= PROBLEM TO WORK ON =
Every line in the records below between the one holding "1. [Giới thiệu](#A.-Giới-thiệu)" and the one holding "6. [Authors](#F.-Authors)", inclusive, is to be set down exactly; all other lines are to be left out.

= RECORDS SHOWN =
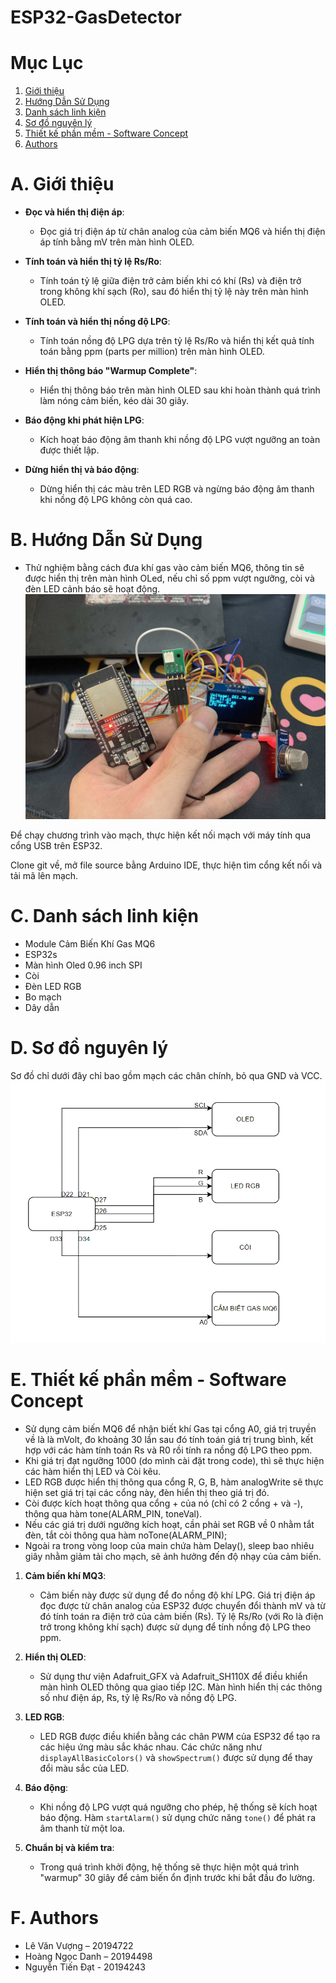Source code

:# ESP32-GasDetector

# Mục Lục
1. [Giới thiệu](#A.-Giới-thiệu)
2. [Hướng Dẫn Sử Dụng](#B.-Hướng-Dẫn-Sử-Dụng)
3. [Danh sách linh kiện](#C.-Danh-sách-linh-kiện)
4. [Sơ đồ nguyên lý](#D.-Sơ-đồ-nguyên-lý)
5. [Thiết kế phần mềm - Software Concept](#E.-Thiết-kế-phần-mềm---Software-Concept)
6. [Authors](#F.-Authors)

# A. Giới thiệu

- **Đọc và hiển thị điện áp**:
  - Đọc giá trị điện áp từ chân analog của cảm biến MQ6 và hiển thị điện áp tính bằng mV trên màn hình OLED.

- **Tính toán và hiển thị tỷ lệ Rs/Ro**:
  - Tính toán tỷ lệ giữa điện trở cảm biến khi có khí (Rs) và điện trở trong không khí sạch (Ro), sau đó hiển thị tỷ lệ này trên màn hình OLED.

- **Tính toán và hiển thị nồng độ LPG**:
  - Tính toán nồng độ LPG dựa trên tỷ lệ Rs/Ro và hiển thị kết quả tính toán bằng ppm (parts per million) trên màn hình OLED.

- **Hiển thị thông báo "Warmup Complete"**:
  - Hiển thị thông báo trên màn hình OLED sau khi hoàn thành quá trình làm nóng cảm biến, kéo dài 30 giây.

- **Báo động khi phát hiện LPG**:
  - Kích hoạt báo động âm thanh khi nồng độ LPG vượt ngưỡng an toàn được thiết lập.

- **Dừng hiển thị và báo động**:
  - Dừng hiển thị các màu trên LED RGB và ngừng báo động âm thanh khi nồng độ LPG không còn quá cao.

# B. Hướng Dẫn Sử Dụng
- Thử nghiệm bằng cách đưa khí gas vào cảm biến MQ6, thông tin sẽ được hiển thị trên màn hình OLed, nếu chỉ số ppm vượt ngưỡng, còi và đèn LED cảnh báo sẽ hoạt động.
![anh1](images/anh1.jpg)

Để chạy chương trình vào mạch, thực hiện kết nối mạch với máy tính qua cổng USB trên ESP32.

Clone git về, mở file source bằng Arduino IDE, thực hiện tìm cổng kết nối và tải mã lên mạch.

# C. Danh sách linh kiện
- Module Cảm Biến Khí Gas MQ6
- ESP32s
- Màn hình Oled 0.96 inch SPI
- Còi
- Đèn LED RGB
- Bo mạch
- Dây dẫn

# D. Sơ đồ nguyên lý
Sơ đồ chỉ dưới đây chỉ bao gồm mạch các chân chính, bỏ qua GND và VCC.
![Sodo](images/Sodo.png)
# E. Thiết kế phần mềm - Software Concept
- Sử dụng cảm biến MQ6 để nhận biết khí Gas tại cổng A0, giá trị truyền về là là mVolt, đo khoảng 30 lần sau đó tính toán giá trị trung bình, kết hợp với các hàm tính toán Rs và R0 rồi tính ra nồng độ LPG theo ppm.
- Khi giá trị đạt ngưỡng 1000 (do mình cài đặt trong code), thì sẽ thực hiện các hàm hiển thị LED và Còi kêu.
- LED RGB được hiển thị thông qua cổng  R, G, B, hàm analogWrite sẽ thực hiện set giá trị tại các cổng này, đèn hiển thị theo giá trị đó.
- Còi được kích hoạt thông qua cổng + của nó (chỉ có 2 cổng + và -), thông qua hàm tone(ALARM_PIN, toneVal). 
- Nếu các giá trị dưới ngưỡng kích hoạt, cần phải set RGB về 0 nhằm tắt đèn, tắt còi thông qua hàm noTone(ALARM_PIN);
- Ngoài ra trong vòng loop của main chứa hàm Delay(), sleep bao nhiêu giây nhằm giảm tải cho mạch, sẽ ảnh hưởng đến độ nhạy của cảm biến.

1. **Cảm biến khí MQ3**:
   - Cảm biến này được sử dụng để đo nồng độ khí LPG. Giá trị điện áp đọc được từ chân analog của ESP32 được chuyển đổi thành mV và từ đó tính toán ra điện trở của cảm biến (Rs). Tỷ lệ Rs/Ro (với Ro là điện trở trong không khí sạch) được sử dụng để tính nồng độ LPG theo ppm.

2. **Hiển thị OLED**:
   - Sử dụng thư viện Adafruit_GFX và Adafruit_SH110X để điều khiển màn hình OLED thông qua giao tiếp I2C. Màn hình hiển thị các thông số như điện áp, Rs, tỷ lệ Rs/Ro và nồng độ LPG.

3. **LED RGB**:
   - LED RGB được điều khiển bằng các chân PWM của ESP32 để tạo ra các hiệu ứng màu sắc khác nhau. Các chức năng như `displayAllBasicColors()` và `showSpectrum()` được sử dụng để thay đổi màu sắc của LED.

4. **Báo động**:
   - Khi nồng độ LPG vượt quá ngưỡng cho phép, hệ thống sẽ kích hoạt báo động. Hàm `startAlarm()` sử dụng chức năng `tone()` để phát ra âm thanh từ một loa.

5. **Chuẩn bị và kiểm tra**:
   - Trong quá trình khởi động, hệ thống sẽ thực hiện một quá trình "warmup" 30 giây để cảm biến ổn định trước khi bắt đầu đo lường.

# F. Authors
- Lê Văn Vượng – 20194722
- Hoàng Ngọc Danh – 20194498
- Nguyễn Tiến Đạt - 20194243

= ANSWER SECTION =
1. [Giới thiệu](#A.-Giới-thiệu)
2. [Hướng Dẫn Sử Dụng](#B.-Hướng-Dẫn-Sử-Dụng)
3. [Danh sách linh kiện](#C.-Danh-sách-linh-kiện)
4. [Sơ đồ nguyên lý](#D.-Sơ-đồ-nguyên-lý)
5. [Thiết kế phần mềm - Software Concept](#E.-Thiết-kế-phần-mềm---Software-Concept)
6. [Authors](#F.-Authors)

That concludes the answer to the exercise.